3. Rafforzamento patrimoniale e dimensionale delle imprese, internazionalizzazione

  • Prevedere da subito “l’aiuto alla crescita economica (ACE)” previsto dalla bozza di legge delega per la riforma fiscale e assistenziale, che consente una riduzione del prelievo Ires commisurata al nuovo capitale immesso nell’impresa sotto forma di conferimenti in denaro da parte dei soci o di destinazione di utili a riserva. Misure analoghe andrebbero previste per le imprese individuali e le società di persone. Si può stimare un minor gettito per l’erario pari a circa 150 milioni di euro per il 2012, 234 milioni di euro per il 2013 e 309 milioni di euro per il 2014.
  • Mantenere i regimi fiscali che favoriscono le reti di imprese anche a favore dei processi di innovazione e prevedere misure a favore dell’internazionalizzazione delle imprese.

4.  Certezza del diritto

  • Riformulare integralmente la normativa che definisce gli elementi essenziali dell’abuso del diritto in ambito fiscale, precisando il confine tra elusione e legittimo risparmio di imposta; in particolare occorre stabilire che le operazioni che derivano da atti giuridici anche negoziali o meri fatti possono essere censurate come elusive solo in quanto conseguano vantaggi fiscali “indebiti”, per tali intendendo quelli che derivano dall’aggiramento di norme o principi.
  • Individuare legislativamente i soggetti esonerati all’Irap in quanto privi di organizzazione.

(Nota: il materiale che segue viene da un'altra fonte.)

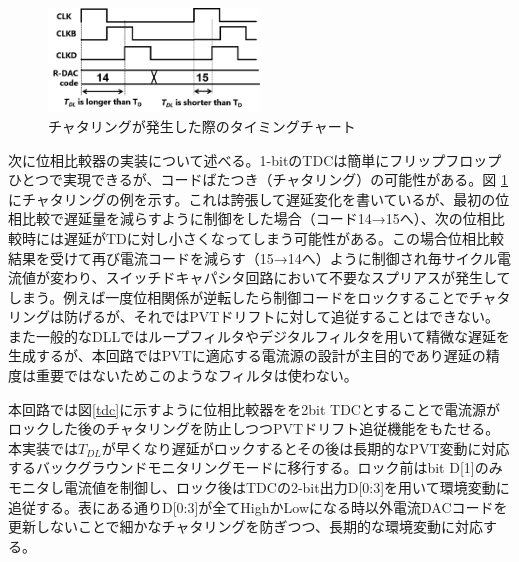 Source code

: \documentclass[letterpaper, 10 pt, conference]{ieeeconf}  %
\begin{document}
\begin{figure}[!]
\centering
 \includegraphics[width=0.5\textwidth]{figs/chattering.png}
  \caption{チャタリングが発生した際のタイミングチャート}
\label{chattering}
\end{figure}

次に位相比較器の実装について述べる。1-bitのTDCは簡単にフリップフロップひとつで実現できるが、コードばたつき（チャタリング）の可能性がある。図 \ref{chattering}にチャタリングの例を示す。これは誇張して遅延変化を書いているが、最初の位相比較で遅延量を減らすように制御をした場合（コード14→15へ）、次の位相比較時には遅延がTDに対し小さくなってしまう可能性がある。この場合位相比較結果を受けて再び電流コードを減らす（15→14へ）ように制御され毎サイクル電流値が変わり、スイッチドキャパシタ回路において不要なスプリアスが発生してしまう。例えば一度位相関係が逆転したら制御コードをロックすることでチャタリングは防げるが、それではPVTドリフトに対して追従することはできない。また一般的なDLLではループフィルタ\cite{sidiropoulos1997semidigital}やデジタルフィルタ\cite{kim20172}を用いて精微な遅延を生成するが、本回路ではPVTに適応する電流源の設計が主目的であり遅延の精度は重要ではないためこのようなフィルタは使わない。

本回路では図\ref{tdc}に示すように位相比較器をを2bit TDCとすることで電流源がロックした後のチャタリングを防止しつつPVTドリフト追従機能をもたせる。
本実装では$T_{DL}$が早くなり遅延がロックするとその後は長期的なPVT変動に対応するバックグラウンドモニタリングモードに移行する。ロック前はbit D[1]のみモニタし電流値を制御し、ロック後はTDCの2-bit出力D[0:3]を用いて環境変動に追従する。表にある通りD[0:3]が全てHighかLowになる時以外電流DACコードを更新しないことで細かなチャタリングを防ぎつつ、長期的な環境変動に対応する。
\end{document}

5. Contrasto all’evasione e prelievo patrimoniale ordinario

  • Fissare a 500 euro il limite per l’utilizzo del contante e contestualmente incentivare la diffusione della moneta elettronica
  • Incentivare l’emersione di fatturato prevedendo per i contribuenti soggetti agli studi di settore un “premio” fiscale legato all’aumento del reddito e fatturato rispetto alla soglia di congruità.
  • Introdurre l'obbligo, per le persone fisiche, di indicare il proprio "stato patrimoniale" nella dichiarazione annuale dei redditi.(*)
  • Applicare, sul patrimonio netto delle persone fisiche, una imposta patrimoniale annuale, ad aliquote contenute e con le necessarie esenzioni, per dare concretezza all’obbligo dichiarativo e ottenere un gettito annuale certo stabile. Si può stimare che la misura comporti un maggior gettito per l’erario di circa 6 miliardi di euro annui.

6. Revisione IRPEF

  • Avviare la revisione dell’Irpef sui redditi più bassi.
(*) Gli immobili già si devono indicare (ma non le quote in società immobiliari), ma oggi rimangono fuori tutti gli asset mobiliari (azioni, quote, fondi, finanziamenti, depositi bancari e postali, obbligazioni, ecc.). È ricchezza in grandissima parte già oggi "tracciata" dagli intermediari finanziari, per cui il controllo non sarebbe difficile.
Quantificazione degli effetti delle misure fiscali proposte nel 2012 (mln euro)
  Minor gettito per l’erario Maggior gettito per l’erario

IRAP deduzioni forfetarie

IRAP apprendisti

Credito d’imposta R&I

Decontribuzione premi prod.

ACE

Avvio revisione IRPEF

Imposta patrimoniale

 

1.800

140

1.000

900

150

2.010

 

 

 

 

 

 

 

 

6.000

 

TOTALE 6.000 6.000
NB. Gli effetti riportati nella tabella non tengono conto della minore spesa per la riforma delle pensioni indicata nel capitolo precedente. Tale minore spesa (da 2,9 miliardi di euro nel  2013 a 18 miliardi di euro nel 2019) potrà essere utilizzata per la riduzione del prelievo fiscale su lavoro e imprese.

 

Cessioni del patrimonio pubblico: le cose da fare subito

Dismettere gli immobili pubblici e privatizzare le partecipazioni societarie degli enti locali

  • Cedere il patrimonio immobiliare di enti statali e locali.
  • Dismettere le partecipazioni societarie degli enti locali nei servizi pubblici locali.
  • Prevedere che gli enti locali possano utilizzare i proventi derivanti dalle dismissioni di immobili e partecipazioni al di fuori dei limiti del Patto di stabilità interno, per opere pubbliche, manutenzione straordinaria e ristrutturazione del patrimonio esistente, anche a fini di efficienza energetica.
  • Prevedere che l’attività di dismissione sia svolta unicamente secondo le procedure dell’evidenza pubblica.

 

Liberalizzazioni e semplificazioni: le cose da fare subito

1. Liberalizzare trasporti e servizi pubblici locali

  • Istituire l’Autorità dei trasporti e accorpare le competenze regolatorie in materia di risorse idriche e rifiuti in capo ad un'unica Autorità.
  • Rafforzare il ruolo dell’Autorità Garante della Concorrenza e del Mercato, attribuendole poteri vincolanti di verifica degli orientamenti di liberalizzazione definiti dagli enti locali.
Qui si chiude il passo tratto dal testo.